Children relocated to new schools because of the hurricane need all the care and compassion we can muster.

The Katrina hurricane disaster created countless victims, and our hearts go out in a special way for children caught in the storm and its aftermath. While many in the Gulf Coast maelstrom lost homes, jobs and almost everything but the clothes on their backs, consider the terror and concern for the future of their youngsters.

One of the more dependable experiences for children over age 5 is going to school. Being in a familiar class setting provides stability that children come to depend on, even if their home lives are less than ideal. For most of the children of the storm, there are no homes, no schools and a vast absence of the structure that usually guides them.

Fortunately, many relocated families are finding that hundreds of schools, including those in the Lawrence area, are willing and eager to welcome their youngsters to their classrooms. Every community and every school along with the teachers who are doing that are to be commended highly.

Yet this venture needs to go far beyond just admitting youngsters and carrying them along with the more fortunate pupils at the desks. The newcomers need to be given warm welcomes and nurtured as much as possible, with great emphasis on not letting them feel like strangers or outsiders.
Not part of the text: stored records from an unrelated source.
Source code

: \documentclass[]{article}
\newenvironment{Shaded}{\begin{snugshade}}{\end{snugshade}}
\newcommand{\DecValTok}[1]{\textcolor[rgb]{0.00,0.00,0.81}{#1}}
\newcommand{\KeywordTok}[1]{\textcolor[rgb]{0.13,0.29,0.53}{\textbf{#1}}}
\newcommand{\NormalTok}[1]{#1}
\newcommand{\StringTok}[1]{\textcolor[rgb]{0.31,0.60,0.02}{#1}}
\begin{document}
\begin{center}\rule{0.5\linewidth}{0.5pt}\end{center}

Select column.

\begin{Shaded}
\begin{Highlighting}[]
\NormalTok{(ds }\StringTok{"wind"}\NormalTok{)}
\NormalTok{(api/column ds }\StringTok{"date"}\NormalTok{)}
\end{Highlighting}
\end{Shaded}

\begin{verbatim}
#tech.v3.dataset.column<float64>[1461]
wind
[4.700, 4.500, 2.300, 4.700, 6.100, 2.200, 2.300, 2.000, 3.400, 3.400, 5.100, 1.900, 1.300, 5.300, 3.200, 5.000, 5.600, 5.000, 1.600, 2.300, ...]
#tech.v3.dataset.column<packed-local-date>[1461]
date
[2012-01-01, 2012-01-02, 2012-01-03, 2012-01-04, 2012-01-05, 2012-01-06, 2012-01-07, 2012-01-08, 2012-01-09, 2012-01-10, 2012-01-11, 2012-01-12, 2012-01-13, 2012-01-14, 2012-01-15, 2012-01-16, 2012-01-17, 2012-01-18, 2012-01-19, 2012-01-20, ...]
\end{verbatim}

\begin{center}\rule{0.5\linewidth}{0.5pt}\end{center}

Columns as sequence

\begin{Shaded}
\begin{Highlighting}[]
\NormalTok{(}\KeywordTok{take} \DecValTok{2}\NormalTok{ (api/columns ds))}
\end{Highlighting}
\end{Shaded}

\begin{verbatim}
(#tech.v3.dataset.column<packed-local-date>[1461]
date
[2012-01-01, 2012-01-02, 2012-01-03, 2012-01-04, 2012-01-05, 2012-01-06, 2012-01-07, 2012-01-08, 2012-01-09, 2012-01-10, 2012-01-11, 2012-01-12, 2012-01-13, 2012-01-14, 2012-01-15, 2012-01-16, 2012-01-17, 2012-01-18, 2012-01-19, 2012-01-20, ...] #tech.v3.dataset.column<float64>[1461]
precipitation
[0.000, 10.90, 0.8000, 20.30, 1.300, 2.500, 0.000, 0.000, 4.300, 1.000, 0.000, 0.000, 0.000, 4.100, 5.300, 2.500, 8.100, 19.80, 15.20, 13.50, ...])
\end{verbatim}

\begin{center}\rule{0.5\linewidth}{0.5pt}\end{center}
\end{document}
Most of us can relate to the trauma of going to a new school, entering an unfamiliar classroom and encountering new teachers and classmates. That happens to many in a traditional K-12 process because so many families move so often anymore.

But in the latter case, new pupils generally come from homes where they have their own clothes, often their own rooms, regular supplies and a continuity of habits. While familiarity may take some time to achieve, it generally happens productively.

Consider the transplanted kids from the storm region. Just about everything is new, including clothes, the faces they encounter, the surroundings – they know they have no school or home “back there” at least for the time being. They have a tremendous extra burden of adjustment, and everyone needs to help them out in every possible way for as long as they are on the scene.

Teachers and administrators have to pave the way and make sure that the established pupils go out of their way to smooth the pathways. But perhaps most important are the parents and guardians who must stress to their children how much they can help these relocated youngsters.

One need only look at a few pictures of the faces of uncertain storm-shifted youngsters as they apprehensively embrace their new educational environments. These disoriented children are facing challenges most of those already on the scene can’t begin to imagine.

So help ’em out, any way possible. These children are bearing terribly abnormal burdens.